La dimension morale de l'humanitaire et la professionnalisation
a)
Les devoirs des humanitaires
L'engagement
humanitaire a d'abord été un engagement de conviction. Inspiré
de la charité chrétienne multi-séculaire et des mouvements progressistes
du XXème siècle, il mobilisa d'abord, en plus des âmes religieuses,
d'anciens militants désenchantés de la politique et voulant
agir concrètement. Le geste humanitaire est d'abord fait par
des bénévoles de façon désintéressée. Il doit faire le bien.
Il se nourrit de la générosité du public qui donne sa confiance
et son argent par compassion, charité, conviction. Pour tout
cela l'humanitaire à une dimension morale lourde de devoirs.
Dans
l'imaginaire collectif, le bénévole humanitaire est le bon samaritain
moderne: il doit non seulement sauver les victimes mais aussi
compatir, comprendre, s'intéresser à ceux qu'il aide, les respecter.
Il lui est même demandé, indirectement, de partager le sort
des bénéficiaires, tel un franciscain ayant fait vœux de pauvreté.
Sur la base de cette image et des valeurs qui y sont associées,
les associations collectent de l'argent auprès de personnes
privées qui, parce que c'est un geste plus libre que l'impôt,
ont de fortes exigences quant au respect de ces valeurs.
Dans
ces conditions, les questions touchant à la professionnalisation
des humanitaires, à leur rémunération, à leurs comportements
vis à vis des victimes, aux "stratégies opportunistes" des associations
ou aux arrangements avec le politique, sont des questions extrêmement
sensibles parce qu'elles ébranlent cette image et minent la
confiance.
L'écho
donné aux propos de l'ancienne présidente d'ACF, Sylvie Brunel,
en mars 2002 , dénonçant pêle-mêle les coûts de fonctionnement
trop élevés, les salaires abusifs et la logique de rentabilité
est révélateur des hautes exigences demandées à l'ensemble du
secteur humanitaire. Cependant, les salaires au siège, par exemple,
dépassent rarement 3000 € et la majorité des travailleurs de
l'humanitaire, même s'ils se sont professionnalisés, touchent
de 1000 à 1500 € . Les salaires pour un travail similaire dans
le secteur marchand sont de 20 à 30 % supérieurs. Ce débat touche
peu, ou pas du tout, les ONG anglo-saxonnes qui rémunèrent "grassement"
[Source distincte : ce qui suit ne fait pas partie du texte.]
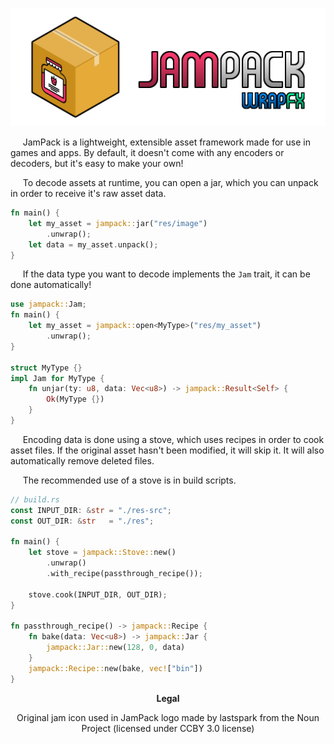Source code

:<div align="center">

![JamPack Banner](./banner.png)

</div>

&nbsp;&nbsp;&nbsp;&nbsp;
JamPack is a lightweight, extensible asset framework made for use in games and apps. By default, it doesn't come with any encoders or decoders, but it's easy to make your own!

&nbsp;&nbsp;&nbsp;&nbsp;
To decode assets at runtime, you can open a jar, which you can unpack in order to receive it's raw asset data.

```Rust
fn main() {
    let my_asset = jampack::jar("res/image")
        .unwrap();
    let data = my_asset.unpack();
}
```

&nbsp;&nbsp;&nbsp;&nbsp;
If the data type you want to decode implements the ```Jam``` trait, it can be done automatically!

```Rust
use jampack::Jam;
fn main() {
    let my_asset = jampack::open<MyType>("res/my_asset")
        .unwrap();
}

struct MyType {}
impl Jam for MyType {
    fn unjar(ty: u8, data: Vec<u8>) -> jampack::Result<Self> {
        Ok(MyType {})
    }
}
```

&nbsp;&nbsp;&nbsp;&nbsp;
Encoding data is done using a stove, which uses recipes in order to cook asset files. If the original asset hasn't been modified, it will skip it. It will also automatically remove deleted files.

&nbsp;&nbsp;&nbsp;&nbsp;
The recommended use of a stove is in build scripts.

```Rust
// build.rs
const INPUT_DIR: &str = "./res-src";
const OUT_DIR: &str   = "./res";

fn main() {
    let stove = jampack::Stove::new()
        .unwrap()
        .with_recipe(passthrough_recipe());
    
    stove.cook(INPUT_DIR, OUT_DIR);
}

fn passthrough_recipe() -> jampack::Recipe {
    fn bake(data: Vec<u8>) -> jampack::Jar {
        jampack::Jar::new(128, 0, data)
    }
    jampack::Recipe::new(bake, vec!["bin"])
}
```

<div align="center">

**Legal**

Original jam icon used in JamPack logo made by lastspark from the Noun Project (licensed under CCBY 3.0 license)

</div>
- comparé aux ONG françaises - leur personnel, la question de
l'efficacité primant sur celle de la moralité. Cette différence
entre mondes de l'humanitaire anglo-saxon et français se retrouve
aussi dans l'utilisation de pratiques marchandes à des fins
de collecte de dons.

b)
L'humanitaire et la tentation de pratique marchande
La
professionnalisation des personnels de l'humanitaire, la concurrence
entre les associations et la masse d'argent brassée tendent
à rapprocher le monde associatif humanitaire du secteur marchand.
Beaucoup d'associations ont adopté une logique de développement
sinon de survie qui vise soit à augmenter leurs capacités financières
et leur volume d'activité soit à les préserver. Les interventions
dépendraient de plus en plus d'une logique structurelle plutôt
que d'une logique de besoins et le coût de plus en plus important
des frais de fonctionnement (locaux, communication, personnels
qualifiés...) n'autoriserait pas de baisse d'activité. Toute
réduction des revenus pourrait mettre en péril l'équilibre financier
des associations et provoquer une crise.
Ces
impératifs de développement peuvent amener les associations
à se focaliser sur la recherche de fonds publics et privés.
Les décisions peuvent alors prendre en compte le potentiel rémunérateur
d'une intervention, dans le cas d'associations fortement dépendantes
des bailleurs de fonds institutionnels ou dans le cas d'associations
" roulant pour elle-mêmes ". Ainsi, chez Action Contre la Faim,
des documents internes classifient les missions en rubriques.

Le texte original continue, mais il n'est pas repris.